» RECORDS PROVIDED:
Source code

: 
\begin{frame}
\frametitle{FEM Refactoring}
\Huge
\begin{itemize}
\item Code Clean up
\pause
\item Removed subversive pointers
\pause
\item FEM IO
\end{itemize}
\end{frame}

» ASSIGNMENT: Would you repeat all of the data above, word for word?

» EXERCISE SOLUTION:
Source code

: 
\begin{frame}
\frametitle{FEM Refactoring}
\Huge
\begin{itemize}
\item Code Clean up
\pause
\item Removed subversive pointers
\pause
\item FEM IO
\end{itemize}
\end{frame}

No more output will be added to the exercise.